SUPPLIED RECORDS =
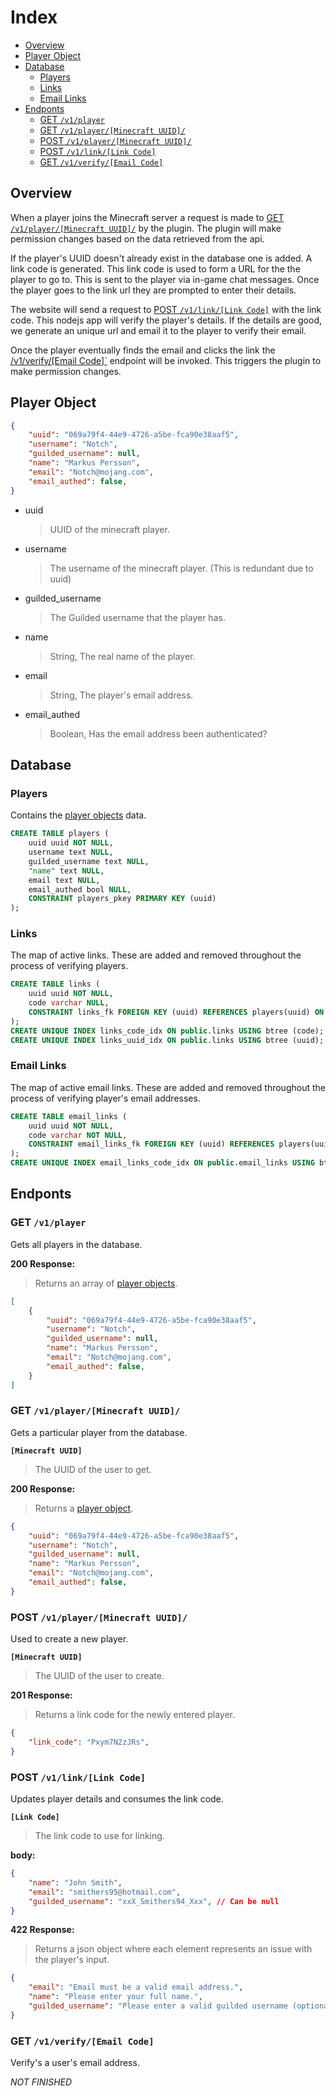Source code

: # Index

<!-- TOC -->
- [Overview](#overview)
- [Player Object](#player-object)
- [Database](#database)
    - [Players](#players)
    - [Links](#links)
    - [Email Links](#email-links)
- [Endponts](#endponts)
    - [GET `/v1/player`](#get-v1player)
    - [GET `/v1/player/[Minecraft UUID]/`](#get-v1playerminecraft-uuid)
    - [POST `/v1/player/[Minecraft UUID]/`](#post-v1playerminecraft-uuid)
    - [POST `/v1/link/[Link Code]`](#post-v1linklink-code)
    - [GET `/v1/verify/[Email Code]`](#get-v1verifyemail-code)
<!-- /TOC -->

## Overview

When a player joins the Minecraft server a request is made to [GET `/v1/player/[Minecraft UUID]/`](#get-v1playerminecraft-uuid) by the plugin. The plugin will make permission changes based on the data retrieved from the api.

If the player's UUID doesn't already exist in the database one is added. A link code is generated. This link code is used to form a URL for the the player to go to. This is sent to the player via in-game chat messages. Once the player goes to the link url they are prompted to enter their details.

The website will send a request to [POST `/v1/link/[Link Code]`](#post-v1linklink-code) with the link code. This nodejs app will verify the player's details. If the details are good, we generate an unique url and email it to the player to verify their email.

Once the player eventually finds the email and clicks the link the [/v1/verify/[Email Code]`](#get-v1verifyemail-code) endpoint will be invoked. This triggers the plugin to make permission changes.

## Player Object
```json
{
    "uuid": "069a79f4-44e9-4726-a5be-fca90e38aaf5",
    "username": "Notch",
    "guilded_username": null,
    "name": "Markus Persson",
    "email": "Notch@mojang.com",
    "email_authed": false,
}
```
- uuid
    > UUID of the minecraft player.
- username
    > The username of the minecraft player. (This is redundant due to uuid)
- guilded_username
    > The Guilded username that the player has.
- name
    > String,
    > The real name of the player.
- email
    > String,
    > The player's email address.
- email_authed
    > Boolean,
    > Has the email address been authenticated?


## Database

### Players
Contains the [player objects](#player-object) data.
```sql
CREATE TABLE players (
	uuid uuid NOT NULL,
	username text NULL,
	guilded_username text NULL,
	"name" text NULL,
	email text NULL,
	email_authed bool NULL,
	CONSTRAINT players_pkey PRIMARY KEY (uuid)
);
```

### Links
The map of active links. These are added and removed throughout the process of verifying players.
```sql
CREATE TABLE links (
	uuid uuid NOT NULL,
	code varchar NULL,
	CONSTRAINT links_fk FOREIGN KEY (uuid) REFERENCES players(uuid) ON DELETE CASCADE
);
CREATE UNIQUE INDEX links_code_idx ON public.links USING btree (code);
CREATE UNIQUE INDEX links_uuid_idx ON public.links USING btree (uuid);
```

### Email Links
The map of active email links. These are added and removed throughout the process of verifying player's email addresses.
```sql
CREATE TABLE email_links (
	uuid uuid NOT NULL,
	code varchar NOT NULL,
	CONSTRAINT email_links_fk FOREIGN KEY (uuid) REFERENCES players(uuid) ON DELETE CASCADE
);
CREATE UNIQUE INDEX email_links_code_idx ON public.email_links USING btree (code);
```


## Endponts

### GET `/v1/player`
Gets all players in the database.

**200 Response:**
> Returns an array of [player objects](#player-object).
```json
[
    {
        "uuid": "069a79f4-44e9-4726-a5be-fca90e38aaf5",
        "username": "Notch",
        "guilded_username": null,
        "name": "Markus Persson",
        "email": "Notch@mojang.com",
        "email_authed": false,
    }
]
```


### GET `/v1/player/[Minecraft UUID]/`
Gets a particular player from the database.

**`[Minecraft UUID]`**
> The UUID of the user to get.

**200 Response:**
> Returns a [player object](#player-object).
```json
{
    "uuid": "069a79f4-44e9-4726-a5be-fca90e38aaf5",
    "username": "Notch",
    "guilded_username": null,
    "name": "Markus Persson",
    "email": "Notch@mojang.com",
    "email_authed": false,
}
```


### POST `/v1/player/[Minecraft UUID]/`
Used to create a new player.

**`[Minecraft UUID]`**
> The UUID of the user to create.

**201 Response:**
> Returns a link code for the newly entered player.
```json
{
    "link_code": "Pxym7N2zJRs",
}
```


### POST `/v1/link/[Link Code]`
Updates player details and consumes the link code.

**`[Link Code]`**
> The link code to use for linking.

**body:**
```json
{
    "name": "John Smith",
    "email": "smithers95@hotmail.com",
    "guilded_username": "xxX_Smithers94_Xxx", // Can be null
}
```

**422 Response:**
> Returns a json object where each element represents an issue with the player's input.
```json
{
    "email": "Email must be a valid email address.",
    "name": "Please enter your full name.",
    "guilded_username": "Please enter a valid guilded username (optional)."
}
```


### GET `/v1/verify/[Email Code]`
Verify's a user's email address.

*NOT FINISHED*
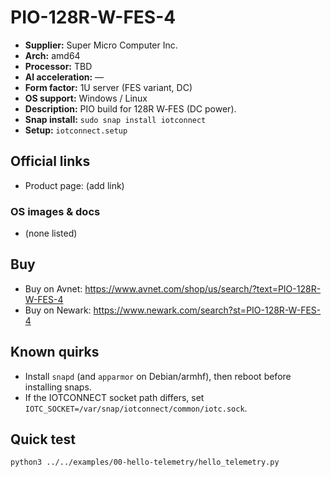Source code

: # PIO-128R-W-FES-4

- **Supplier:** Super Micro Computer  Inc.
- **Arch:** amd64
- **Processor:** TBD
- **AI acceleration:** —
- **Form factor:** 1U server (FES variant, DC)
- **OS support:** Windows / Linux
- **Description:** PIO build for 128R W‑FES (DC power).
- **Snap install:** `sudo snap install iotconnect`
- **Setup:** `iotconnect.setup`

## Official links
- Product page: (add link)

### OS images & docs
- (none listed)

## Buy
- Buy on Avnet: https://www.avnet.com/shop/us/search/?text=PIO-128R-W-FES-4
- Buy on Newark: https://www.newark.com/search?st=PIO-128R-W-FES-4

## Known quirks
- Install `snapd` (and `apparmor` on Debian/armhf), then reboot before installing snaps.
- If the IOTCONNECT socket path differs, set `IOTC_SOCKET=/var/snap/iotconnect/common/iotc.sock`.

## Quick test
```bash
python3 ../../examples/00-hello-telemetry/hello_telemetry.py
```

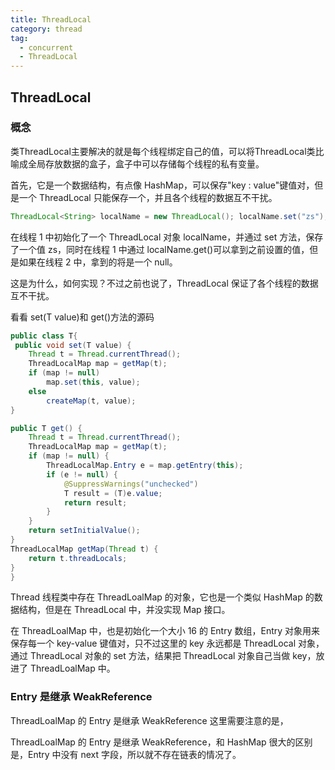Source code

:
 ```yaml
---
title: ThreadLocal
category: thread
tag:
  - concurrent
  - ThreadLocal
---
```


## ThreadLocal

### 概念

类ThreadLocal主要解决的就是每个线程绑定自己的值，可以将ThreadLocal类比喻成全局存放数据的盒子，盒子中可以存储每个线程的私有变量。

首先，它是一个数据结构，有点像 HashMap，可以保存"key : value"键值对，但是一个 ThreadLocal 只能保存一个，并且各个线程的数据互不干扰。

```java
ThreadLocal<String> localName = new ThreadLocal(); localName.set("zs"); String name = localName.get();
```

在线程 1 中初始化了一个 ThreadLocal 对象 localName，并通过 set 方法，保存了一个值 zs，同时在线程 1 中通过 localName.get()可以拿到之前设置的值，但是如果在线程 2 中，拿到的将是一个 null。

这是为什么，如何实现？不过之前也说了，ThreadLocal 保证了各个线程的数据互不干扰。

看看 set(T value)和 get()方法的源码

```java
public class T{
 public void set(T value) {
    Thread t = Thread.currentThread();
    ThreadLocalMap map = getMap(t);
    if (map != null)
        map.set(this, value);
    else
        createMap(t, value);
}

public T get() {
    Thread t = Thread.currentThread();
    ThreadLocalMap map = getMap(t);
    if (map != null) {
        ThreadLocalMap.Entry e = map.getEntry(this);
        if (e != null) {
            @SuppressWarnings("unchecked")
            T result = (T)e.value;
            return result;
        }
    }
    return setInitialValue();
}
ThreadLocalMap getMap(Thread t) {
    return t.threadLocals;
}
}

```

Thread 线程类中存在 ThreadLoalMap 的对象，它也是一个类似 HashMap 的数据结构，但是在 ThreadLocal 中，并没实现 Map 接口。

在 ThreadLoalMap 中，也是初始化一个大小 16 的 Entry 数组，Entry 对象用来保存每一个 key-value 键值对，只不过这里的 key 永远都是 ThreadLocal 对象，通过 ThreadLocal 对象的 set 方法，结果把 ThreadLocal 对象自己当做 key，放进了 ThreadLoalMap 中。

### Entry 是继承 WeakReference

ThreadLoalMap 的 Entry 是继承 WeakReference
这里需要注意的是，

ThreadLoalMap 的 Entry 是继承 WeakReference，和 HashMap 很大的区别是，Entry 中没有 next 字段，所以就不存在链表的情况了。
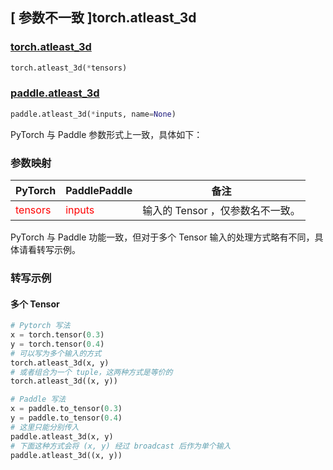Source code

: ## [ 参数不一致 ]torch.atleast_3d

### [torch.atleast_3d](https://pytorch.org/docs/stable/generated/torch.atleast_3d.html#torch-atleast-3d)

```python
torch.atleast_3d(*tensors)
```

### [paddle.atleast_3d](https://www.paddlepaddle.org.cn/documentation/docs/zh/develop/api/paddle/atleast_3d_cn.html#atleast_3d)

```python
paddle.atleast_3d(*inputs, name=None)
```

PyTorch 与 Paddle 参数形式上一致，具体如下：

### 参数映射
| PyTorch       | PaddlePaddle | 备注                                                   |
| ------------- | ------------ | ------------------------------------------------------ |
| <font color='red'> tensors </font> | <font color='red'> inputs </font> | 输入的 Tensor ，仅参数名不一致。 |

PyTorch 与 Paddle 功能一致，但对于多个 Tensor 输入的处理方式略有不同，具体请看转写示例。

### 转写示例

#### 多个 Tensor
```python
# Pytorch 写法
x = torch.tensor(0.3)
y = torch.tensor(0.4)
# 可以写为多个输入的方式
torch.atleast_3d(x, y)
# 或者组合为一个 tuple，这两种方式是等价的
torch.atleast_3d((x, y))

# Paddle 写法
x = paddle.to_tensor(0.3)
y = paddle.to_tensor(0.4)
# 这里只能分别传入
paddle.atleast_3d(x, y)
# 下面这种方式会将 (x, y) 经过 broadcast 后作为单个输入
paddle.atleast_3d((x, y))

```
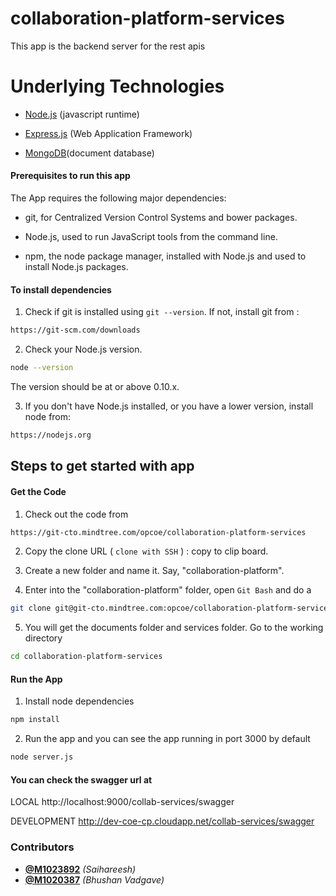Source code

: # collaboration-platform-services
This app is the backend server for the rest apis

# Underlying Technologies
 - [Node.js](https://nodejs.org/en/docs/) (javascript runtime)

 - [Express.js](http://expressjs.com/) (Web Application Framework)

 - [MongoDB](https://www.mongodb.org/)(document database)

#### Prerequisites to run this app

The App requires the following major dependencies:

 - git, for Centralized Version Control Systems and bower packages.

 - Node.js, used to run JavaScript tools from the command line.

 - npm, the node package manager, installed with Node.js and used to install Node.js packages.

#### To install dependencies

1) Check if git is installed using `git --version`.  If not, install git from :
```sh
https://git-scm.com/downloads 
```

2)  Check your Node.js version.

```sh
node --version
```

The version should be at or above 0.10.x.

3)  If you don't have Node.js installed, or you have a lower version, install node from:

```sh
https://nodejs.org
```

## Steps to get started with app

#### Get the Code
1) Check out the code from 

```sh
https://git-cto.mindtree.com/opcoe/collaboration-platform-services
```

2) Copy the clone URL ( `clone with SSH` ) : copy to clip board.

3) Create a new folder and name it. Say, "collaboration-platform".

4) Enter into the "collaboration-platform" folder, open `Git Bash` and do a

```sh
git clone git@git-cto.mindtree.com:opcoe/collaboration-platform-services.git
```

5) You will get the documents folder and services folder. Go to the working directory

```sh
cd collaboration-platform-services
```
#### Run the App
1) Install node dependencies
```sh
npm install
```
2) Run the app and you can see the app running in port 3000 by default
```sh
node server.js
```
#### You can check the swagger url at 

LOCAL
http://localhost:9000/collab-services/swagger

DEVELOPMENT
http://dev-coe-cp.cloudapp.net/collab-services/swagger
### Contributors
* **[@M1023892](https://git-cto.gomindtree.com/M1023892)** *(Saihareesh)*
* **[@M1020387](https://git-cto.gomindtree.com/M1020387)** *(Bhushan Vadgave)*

TASK TO COMPLETE = Search the entries above for the string "from". Copy each line that holds it.

EXERCISE RESPONSE =
When a player joins the Minecraft server a request is made to [GET `/v1/player/[Minecraft UUID]/`](#get-v1playerminecraft-uuid) by the plugin. The plugin will make permission changes based on the data retrieved from the api.
Gets a particular player from the database.
 - Node.js, used to run JavaScript tools from the command line.
1) Check if git is installed using `git --version`.  If not, install git from :
3)  If you don't have Node.js installed, or you have a lower version, install node from:
1) Check out the code from 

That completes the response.